Facebook has publicly stated that organic reach on its pages for businesses and publications will decline as time goes on. For many large publishers, organic reach has been approaching 1% for a long time (that is, the number of people who see a post from a Facebook page on their personal News Feed is 1% of the people who Like that page).
Now comes a new report from Kurt Gessler at the Chicago Tribune that illustrates just how far organic reach has dropped:
Starting in January of this year, we at the Chicago Tribune started to anecdotally see a fairly significant change in our post reach.
We weren’t seeing a huge difference in post consumption or daily average reach, but we were just seeing more misses than hits. At the Tribune, we have a fairly stable and predictable audience. We had around a half million fans at the end of March and have seen slow but steady growth in the last year. Most Facebook posts fell into the 25,000 to 50,000 reach range — with a few big successes and few spectacular failures each day, usually based on the quality of the content or the quality and creativity of the share.
But starting earlier this year, we started to see far more misses. And not reaches in the low 20,000’s but 4,000 reach or 6,000 reach. Digital Editor Randi Shaffer was one of the first to notice […]
In December of 2016, we had only 8 posts with 10,000 reach or less. In January of 2017, that had grown to 80. In February, 159. And in March, a ridiculous 242 posts were seen by fewer than 10,000 people.
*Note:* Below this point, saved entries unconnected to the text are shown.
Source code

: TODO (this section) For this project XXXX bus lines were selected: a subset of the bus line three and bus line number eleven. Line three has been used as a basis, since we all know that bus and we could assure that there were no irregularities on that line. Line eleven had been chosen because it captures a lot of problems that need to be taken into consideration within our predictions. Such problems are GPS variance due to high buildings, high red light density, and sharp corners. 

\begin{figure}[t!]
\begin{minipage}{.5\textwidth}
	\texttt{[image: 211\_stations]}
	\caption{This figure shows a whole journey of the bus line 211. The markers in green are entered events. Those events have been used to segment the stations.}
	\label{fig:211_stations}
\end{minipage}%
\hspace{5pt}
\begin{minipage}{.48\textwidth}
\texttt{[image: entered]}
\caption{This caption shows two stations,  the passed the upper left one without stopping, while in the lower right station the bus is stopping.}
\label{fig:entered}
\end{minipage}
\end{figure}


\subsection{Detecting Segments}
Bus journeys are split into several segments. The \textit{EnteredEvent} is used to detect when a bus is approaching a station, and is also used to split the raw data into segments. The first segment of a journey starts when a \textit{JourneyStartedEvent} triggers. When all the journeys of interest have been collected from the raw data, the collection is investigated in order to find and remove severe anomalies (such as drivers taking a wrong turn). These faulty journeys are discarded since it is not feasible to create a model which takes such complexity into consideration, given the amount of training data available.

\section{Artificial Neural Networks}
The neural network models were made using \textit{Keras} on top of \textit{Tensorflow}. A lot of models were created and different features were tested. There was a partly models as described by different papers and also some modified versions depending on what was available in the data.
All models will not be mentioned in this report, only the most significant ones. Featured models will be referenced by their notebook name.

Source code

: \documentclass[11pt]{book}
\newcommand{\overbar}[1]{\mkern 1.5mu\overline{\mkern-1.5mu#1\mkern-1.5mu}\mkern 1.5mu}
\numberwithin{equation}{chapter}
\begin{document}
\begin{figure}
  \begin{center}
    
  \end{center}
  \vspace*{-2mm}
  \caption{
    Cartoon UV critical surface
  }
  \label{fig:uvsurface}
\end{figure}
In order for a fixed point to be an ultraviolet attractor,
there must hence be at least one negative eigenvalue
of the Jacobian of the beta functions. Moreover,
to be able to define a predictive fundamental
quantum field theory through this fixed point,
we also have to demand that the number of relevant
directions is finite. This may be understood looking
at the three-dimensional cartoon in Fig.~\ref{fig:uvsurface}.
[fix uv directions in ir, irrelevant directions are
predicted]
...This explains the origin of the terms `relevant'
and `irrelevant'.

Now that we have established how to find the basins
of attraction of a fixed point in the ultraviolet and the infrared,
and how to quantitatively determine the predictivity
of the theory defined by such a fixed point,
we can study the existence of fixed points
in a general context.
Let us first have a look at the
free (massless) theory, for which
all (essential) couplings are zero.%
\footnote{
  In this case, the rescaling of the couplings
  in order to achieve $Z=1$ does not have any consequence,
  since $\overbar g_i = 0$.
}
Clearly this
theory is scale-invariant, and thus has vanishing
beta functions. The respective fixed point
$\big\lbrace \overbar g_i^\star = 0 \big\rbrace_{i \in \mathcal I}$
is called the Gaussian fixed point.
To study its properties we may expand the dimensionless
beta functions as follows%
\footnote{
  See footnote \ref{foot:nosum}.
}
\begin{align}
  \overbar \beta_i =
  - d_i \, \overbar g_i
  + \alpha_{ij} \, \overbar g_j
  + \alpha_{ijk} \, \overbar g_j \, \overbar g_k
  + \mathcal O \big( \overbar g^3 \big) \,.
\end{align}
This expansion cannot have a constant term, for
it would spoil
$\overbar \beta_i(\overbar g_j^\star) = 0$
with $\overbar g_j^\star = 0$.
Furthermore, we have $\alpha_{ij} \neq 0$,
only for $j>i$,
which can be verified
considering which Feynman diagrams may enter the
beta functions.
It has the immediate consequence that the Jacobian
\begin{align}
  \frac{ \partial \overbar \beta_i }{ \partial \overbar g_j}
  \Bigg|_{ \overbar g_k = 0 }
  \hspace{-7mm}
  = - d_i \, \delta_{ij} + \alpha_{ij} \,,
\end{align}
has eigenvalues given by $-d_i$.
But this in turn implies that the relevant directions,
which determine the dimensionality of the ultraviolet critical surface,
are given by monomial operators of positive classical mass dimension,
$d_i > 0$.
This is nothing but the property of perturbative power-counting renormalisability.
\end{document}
And while late 2016 saw record lows in that lowest quartile, that 242 is far above any prior month in our dataset. And we were seeing a steady decrease in that 25,001 to 50,000 quartile. That had gone from 248 in January 2016 to 141 in March 2017.
What did this mean? In baseball terms, we were hitting far fewer doubles and we were striking out 1 every 3 times at the plate. Four months earlier, we struck out 1 of every 90 at-bats.
Gessler speculates on reasons for this change, the most plausible of which is Facebook’s algorithm. Usage of Facebook’s app as a whole could be declining, but it seems unlikely based on mobile usage statistics.
Either way, it’s a difficult time to rely on Facebook if you’re a publisher. According to a recent report from The Verge, Facebook’s Instant Articles experiment seems to not be panning out as they’d hoped, from a subscription/revenue perspective.
Media has always been a side interest for Facebook, and not essential to its core function. But I hope for the sake of a well-informed citizenry that they continue tweaking their algorithms to surface content, including news, that is relevant, interesting, and true for all users.